Hi @charlesfoster @rob-p ! Did you manage to find a solution to this? Is there something we can fix in the pipeline?
$ find . -name "gentrome.fa" -exec ls -ltrh {} ; -rw-rw-r-- 1 cfos cfos 3.4G Feb 22 11:49 ./work/a6/dbb86d0e4a92af341697e2c6163f28/gentrome.fa -rw-rw-r-- 1 cfos cfos 3.4G Feb 22 12:12 ./work/dc/1a9f314d55dbf332d8113ea557f807/gentrome.fa
From the .nextflow.log you uploaded it looks like the SALMON_INDEX process failed initially and was automatically re-submitted by the pipeline. Hence why that file appears twice:
Feb.-22 12:12:24.105 [Task monitor] INFO nextflow.processor.TaskProcessor - [a6/dbb86d] NOTE: Process `NFCORE_RNASEQ:RNASEQ:PREPARE_GENOME:SALMON_INDEX (genome.transcripts.fa)` terminated with an error exit status (139) -- Execution is retried (1)
Feb.-22 12:12:24.110 [Task submitter] DEBUG n.executor.local.LocalTaskHandler - Launch cmd line: /bin/bash -ue .command.run
Feb.-22 12:12:24.111 [Task submitter] INFO nextflow.Session - [dc/1a9f31] Re-submitted process > NFCORE_RNASEQ:RNASEQ:PREPARE_GENOME:SALMON_INDEX (genome.transcripts.fa)
I have the same issue that lead me here, timeout at the NFCORE_RNASEQ:RNASEQ:QUANTIFY_SALMON:SALMON_QUANT step. The last logs read:
[2023-04-27 07:37:49.110] [jointLog] [info] done
--
[2023-04-27 07:37:49.213] [jointLog] [info] Index contained 126 targets
[2023-04-27 07:37:49.213] [jointLog] [info] Number of decoys : 1
[2023-04-27 07:37:49.213] [jointLog] [info] First decoy index : 125
Using Salmon 1.9.0 and the test input data:
// Input data
input = 'https://raw.githubusercontent.com/nf-core/test-datasets/rnaseq/samplesheet/v3.10/samplesheet_test.csv'
// Genome references
fasta = 'https://github.com/nf-core/test-datasets/raw/rnaseq/reference/genome.fasta'
gtf = 'https://github.com/nf-core/test-datasets/raw/rnaseq/reference/genes.gtf.gz'
gff = 'https://github.com/nf-core/test-datasets/raw/rnaseq/reference/genes.gff.gz'
transcript_fasta = 'https://github.com/nf-core/test-datasets/raw/rnaseq/reference/transcriptome.fasta'
additional_fasta = 'https://github.com/nf-core/test-datasets/raw/rnaseq/reference/gfp.fa.gz'
bbsplit_fasta_list = 'https://github.com/nf-core/test-datasets/raw/rnaseq/reference/bbsplit_fasta_list.txt'
hisat2_index = 'https://github.com/nf-core/test-datasets/raw/rnaseq/reference/hisat2.tar.gz'
salmon_index = 'https://github.com/nf-core/test-datasets/raw/rnaseq/reference/salmon.tar.gz'
rsem_index = 'https://github.com/nf-core/test-datasets/raw/rnaseq/reference/rsem.tar.gz'
Running on AWS batch
Anyone found a potential cause for this issue? Weird that the index works fine for some samples and not others. Unfortunately, I will need some way of reproducing on my end or a suggestion for a fix to deal with this in the pipeline.

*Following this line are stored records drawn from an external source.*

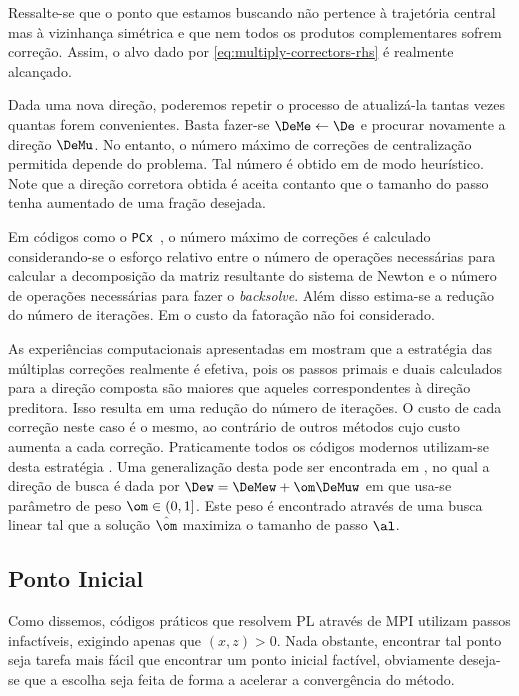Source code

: Ressalte-se que o ponto que estamos buscando não pertence à trajetória central
mas à vizinhança simétrica e que nem todos os produtos complementares sofrem
correção. Assim, o alvo dado por \eqref{eq:multiply-correctors-rhs} é
realmente alcançado. 

Dada uma nova direção, poderemos repetir o processo de atualizá-la tantas vezes
quantas forem convenientes. Basta fazer-se $\DeMe  \leftarrow \De$ e procurar
novamente a direção $\DeMu$. No entanto, o número máximo de correções de
centralização permitida depende do problema. Tal número é obtido em
\cite{Gondzio:1996uw} de modo heurístico. Note que a direção corretora
obtida é aceita contanto que o tamanho do passo tenha aumentado de uma fração
desejada.


Em códigos como o \texttt{PCx}~\cite{Czyzyk:1999hk}, o
número máximo de correções é calculado considerando-se o esforço relativo entre o
número de operações necessárias para calcular a decomposição da matriz
resultante do sistema de Newton e o número de operações necessárias para fazer o
\emph{backsolve}. Além disso estima-se a redução do número de iterações. Em
\cite{Gondzio:1996uw}  o custo da fatoração não foi
considerado. 
    

As experiências computacionais apresentadas em \cite{Gondzio:1996uw}  mostram
que a estratégia das múltiplas correções realmente é efetiva, pois os passos
primais e duais calculados para a direção composta são maiores que aqueles
correspondentes à direção preditora.
Isso resulta em uma redução do número de iterações. O custo de cada
correção neste caso é o mesmo, ao contrário de outros métodos cujo custo aumenta a cada
correção. Praticamente todos os códigos modernos utilizam-se desta estratégia
\cite[Apêndice B]{Wright:Primal-dual-interior-point:1997h}. Uma generalização
desta pode ser encontrada em \cite{Colombo:2008ia}, no qual a direção de
busca é dada por $\Dew = \DeMew + \om\DeMuw$ em que usa-se parâmetro de peso
$\om\in(0,1]$. Este peso é encontrado através de uma busca linear tal que
a solução $\hat{\om}$  maximiza o tamanho de passo $\al$.



\subsection{Ponto Inicial}

Como dissemos, códigos práticos que resolvem \ac{PL} através de \ac{MPI}
utilizam passos infactíveis, exigindo apenas que $(x,z)>0$. Nada
obstante, encontrar tal ponto seja tarefa mais fácil que encontrar
um ponto inicial factível, obviamente deseja-se que a escolha seja feita de forma a
acelerar a convergência do método. 

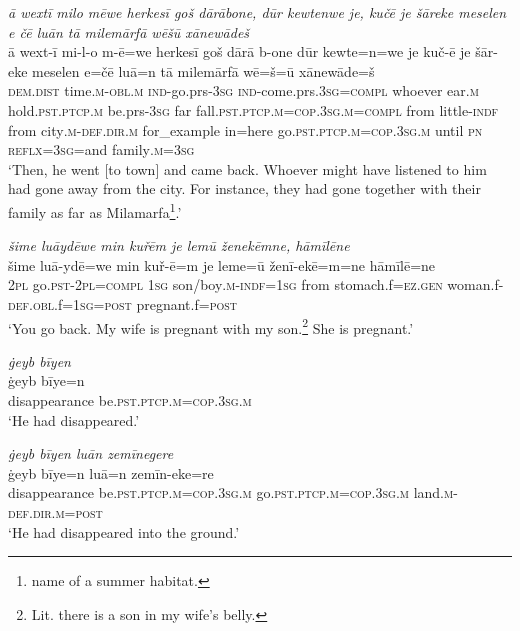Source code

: \ea \label{BP.167}
\textit{ā wextī milo mēwe herkesī goš dārābone, dūr kewtenwe je, kučē je šāreke meselen e čē luān tā milemārfā wēšū xānewādeš} \\ 
\gll ā wext-ī mi-l-o m-ē=we herkesī goš dārā b-one dūr kewte=n=we je kuč-ē je šār-eke meselen e=čē luā=n tā milemārfā wē=š=ū xānewāde=š \\ 
 \textsc{dem.dist} time\textsc{.m}\textsc{-obl}\textsc{.m} \textsc{ind-}go.prs\textsc{-3sg} \textsc{ind-}come.prs\textsc{.3sg}\textsc{=compl} whoever ear\textsc{.m} hold\textsc{.pst}\textsc{.ptcp}\textsc{.m} be.prs\textsc{-3sg} far fall\textsc{.pst}\textsc{.ptcp}\textsc{.m}\textsc{=cop}\textsc{.3sg}\textsc{.m}\textsc{=compl} from little\textsc{-indf} from city\textsc{.m}\textsc{-def}\textsc{.dir}\textsc{.m} for\_example in=here go\textsc{.pst}\textsc{.ptcp}\textsc{.m}\textsc{=cop}\textsc{.3sg}\textsc{.m} until \textsc{pn} \textsc{reflx}\textsc{=3sg}=and family\textsc{.m}\textsc{=3sg} \\ 
\glt `Then, he went [to town] and came back. Whoever might have listened to him had gone away from the city. For instance, they had gone together with their family as far as Milamarfa\footnote{name of a summer habitat.}.'
\z 
 
\ea \label{BP.185}
\textit{šime luāydēwe min kuřēm je lemū ženekēmne, hāmīlēne} \\ 
\gll šime luā-ydē=we min kuř-ē=m je leme=ū ženī-ekē=m=ne hāmīlē=ne \\ 
 \textsc{2pl} go\textsc{.pst}-\textsc{2pl}\textsc{=compl} \textsc{1sg} son/boy\textsc{.m}\textsc{-indf}\textsc{=\textsc{1sg}} from stomach.f\textsc{=ez.gen} woman.f\textsc{-def}\textsc{.obl}.f\textsc{=\textsc{1sg}}\textsc{=\textsc{post}} pregnant.f\textsc{=\textsc{post}} \\ 
\glt `You go back. My wife is pregnant with my son.\footnote{Lit. there is a son in my wife’s belly.} She is pregnant.'
\z 
 
\ea \label{BP.195}
\textit{ġeyb bīyen} \\ 
\gll ġeyb bīye=n \\ 
 disappearance be\textsc{.pst}\textsc{.ptcp}\textsc{.m}\textsc{=cop}\textsc{.3sg}\textsc{.m} \\ 
\glt `He had disappeared.'
\z 
 
\ea \label{BP.196}
\textit{ġeyb bīyen luān zemīnegere} \\ 
\gll ġeyb bīye=n luā=n zemīn-eke=re \\ 
 disappearance be\textsc{.pst}\textsc{.ptcp}\textsc{.m}\textsc{=cop}\textsc{.3sg}\textsc{.m} go\textsc{.pst}\textsc{.ptcp}\textsc{.m}\textsc{=cop}\textsc{.3sg}\textsc{.m} land\textsc{.m}\textsc{-def}\textsc{.dir}\textsc{.m}\textsc{=\textsc{post}} \\ 
\glt `He had disappeared into the ground.'
\z 
 
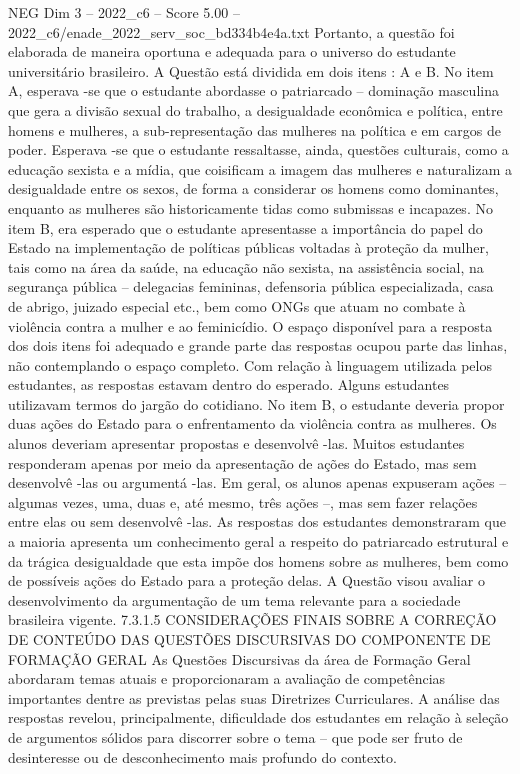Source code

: \begin{textsample}{NEG Dim 3 – 2022\_c6 – Score 5.00 – 2022\_c6/enade\_2022\_serv\_soc\_bd334b4e4a.txt}
Portanto, a questão foi elaborada de maneira oportuna e adequada para o universo do estudante universitário brasileiro.
A Questão está dividida em dois itens : A e B.
No item A, esperava -se que o estudante abordasse o patriarcado – dominação masculina que gera a divisão sexual do trabalho, a desigualdade econômica e política, entre homens e mulheres, a sub-representação das mulheres na política e em cargos de poder.
Esperava -se que o estudante ressaltasse, ainda, questões culturais, como a educação sexista e a mídia, que coisificam a imagem das mulheres e naturalizam a desigualdade entre os sexos, de forma a considerar os homens como dominantes, enquanto as mulheres são historicamente tidas como submissas e incapazes.
No item B, era esperado que o estudante apresentasse a importância do papel do Estado na implementação de políticas públicas voltadas à proteção da mulher, tais como na área da saúde, na educação não sexista, na assistência social, na segurança pública – delegacias femininas, defensoria pública especializada, casa de abrigo, juizado especial etc., bem como ONGs que atuam no combate à violência contra a mulher e ao feminicídio.
O espaço disponível para a resposta dos dois itens foi adequado e grande parte das respostas ocupou parte das linhas, não contemplando o espaço completo.
Com relação à linguagem utilizada pelos estudantes, as respostas estavam dentro do esperado.
Alguns estudantes utilizavam termos do jargão do cotidiano.
No item B, o estudante deveria propor duas ações do Estado para o enfrentamento da violência contra as mulheres.
Os alunos deveriam apresentar propostas e desenvolvê -las.
Muitos estudantes responderam apenas por meio da apresentação de ações do Estado, mas sem desenvolvê -las ou argumentá -las.
Em geral, os alunos apenas expuseram ações – algumas vezes, uma, duas e, até mesmo, três ações –, mas sem fazer relações entre elas ou sem desenvolvê -las.
As respostas dos estudantes demonstraram que a maioria apresenta um conhecimento geral a respeito do patriarcado estrutural e da trágica desigualdade que esta impõe dos homens sobre as mulheres, bem como de possíveis ações do Estado para a proteção delas.
A Questão visou avaliar o desenvolvimento da argumentação de um tema relevante para a sociedade brasileira vigente. 7.3.1.5 CONSIDERAÇÕES FINAIS SOBRE A CORREÇÃO DE CONTEÚDO DAS QUESTÕES DISCURSIVAS DO COMPONENTE DE FORMAÇÃO GERAL As Questões Discursivas da área de Formação Geral abordaram temas atuais e proporcionaram a avaliação de competências importantes dentre as previstas pelas suas Diretrizes Curriculares.
A análise das respostas revelou, principalmente, dificuldade dos estudantes em relação à seleção de argumentos sólidos para discorrer sobre o tema – que pode ser fruto de desinteresse ou de desconhecimento mais profundo do contexto.

\end{textsample}
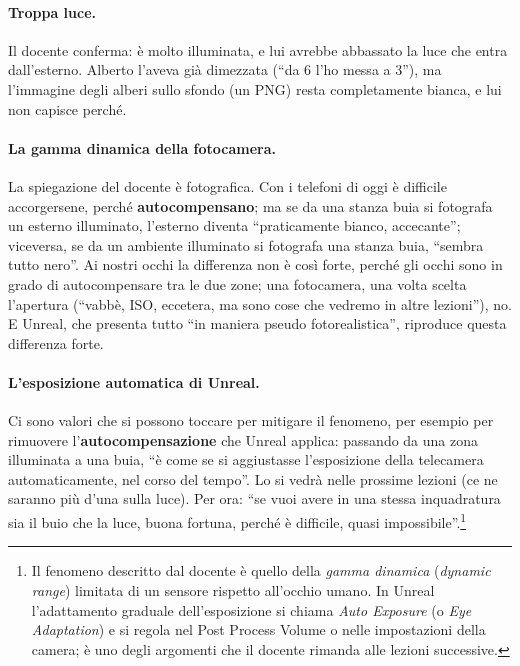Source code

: \paragraph{Troppa luce.} Il docente conferma: è molto illuminata, e lui avrebbe
abbassato la luce che entra dall'esterno. Alberto l'aveva già dimezzata (``da 6 l'ho
messa a 3''), ma l'immagine degli alberi sullo sfondo (un PNG) resta completamente
bianca, e lui non capisce perché.

\paragraph{La gamma dinamica della fotocamera.} La spiegazione del docente è
fotografica. Con i telefoni di oggi è difficile accorgersene, perché
\textbf{autocompensano}; ma se da una stanza buia si fotografa un esterno illuminato,
l'esterno diventa ``praticamente bianco, accecante''; viceversa, se da un ambiente
illuminato si fotografa una stanza buia, ``sembra tutto nero''. Ai nostri occhi la
differenza non è così forte, perché gli occhi sono in grado di autocompensare tra le
due zone; una fotocamera, una volta scelta l'apertura (``vabbè, ISO, eccetera, ma sono
cose che vedremo in altre lezioni''), no. E Unreal, che presenta tutto ``in maniera
pseudo fotorealistica'', riproduce questa differenza forte.

\paragraph{L'esposizione automatica di Unreal.} Ci sono valori che si possono toccare
per mitigare il fenomeno, per esempio per rimuovere l'\textbf{autocompensazione} che
Unreal applica: passando da una zona illuminata a una buia, ``è come se si aggiustasse
l'esposizione della telecamera automaticamente, nel corso del tempo''. Lo si vedrà
nelle prossime lezioni (ce ne saranno più d'una sulla luce). Per ora: ``se vuoi avere in
una stessa inquadratura sia il buio che la luce, buona fortuna, perché è difficile,
quasi impossibile''.\footnote{Il fenomeno descritto dal docente è quello della
\emph{gamma dinamica} (\emph{dynamic range}) limitata di un sensore rispetto
all'occhio umano. In Unreal l'adattamento graduale dell'esposizione si chiama
\emph{Auto Exposure} (o \emph{Eye Adaptation}) e si regola nel Post Process Volume o
nelle impostazioni della camera; è uno degli argomenti che il docente rimanda alle
lezioni successive.}

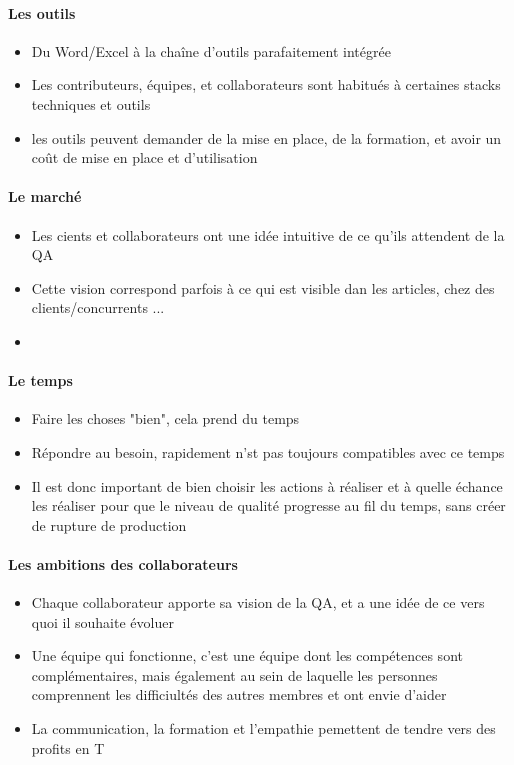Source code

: \begin{frame}{\insertsectionhead}
  \framesubtitle{Les outils}
  \begin{itemize}
    \item Du Word/Excel à la chaîne d'outils parafaitement intégrée
    \item Les contributeurs, équipes, et collaborateurs sont habitués à certaines stacks techniques et outils
    \item les outils peuvent demander de la mise en place, de la formation, et avoir un coût de mise en place et d'utilisation
  \end{itemize}
\end{frame}

\begin{frame}{\insertsectionhead}
  \framesubtitle{Le marché}
  \begin{itemize}
    \item Les cients et collaborateurs ont une idée intuitive de ce qu'ils attendent de la QA
    \item Cette vision correspond parfois à ce qui est visible dan les articles, chez des clients/concurrents ...
    \item 
  \end{itemize}
\end{frame}

\begin{frame}{\insertsectionhead}
  \framesubtitle{Le temps}
  \begin{itemize}
    \item Faire les choses "bien", cela prend du temps
    \item Répondre au besoin, rapidement n'st pas toujours compatibles avec ce temps
    \item Il est donc important de bien choisir les actions à réaliser et à quelle échance les réaliser pour que le niveau de qualité progresse au fil du temps, sans créer de rupture de production
  \end{itemize}
\end{frame}

\begin{frame}{\insertsectionhead}
  \framesubtitle{Les ambitions des collaborateurs}
  \begin{itemize}
    \item Chaque collaborateur apporte sa vision de la QA, et a une idée de ce vers quoi il souhaite évoluer
    \item Une équipe qui fonctionne, c'est une équipe dont les compétences sont complémentaires, mais également au sein de laquelle les personnes comprennent les difficiultés des autres membres et ont envie d'aider
    \item La communication, la formation et l'empathie pemettent de tendre vers des profits en T
  \end{itemize}
\end{frame}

Please upgrade to salmon >=1.10. It fixes a rare but persistent segmentation fault in the index construction of some references.
Thanks! Latest version of the pipeline (v3.11.2) uses a compatible version: https://github.com/nf-core/rnaseq/blob/5671b65af97fe78a2f9b4d05d850304918b1b86e/modules/nf-core/salmon/quant/main.nf#L5
Be awesome if you can test @charlesfoster @jambler24 and let me know if you still have the same issue.
I think that since the error looks fixed from our end and we've had no response from the OP in a year we can consider this one sorted. Please reopen if that's not the case.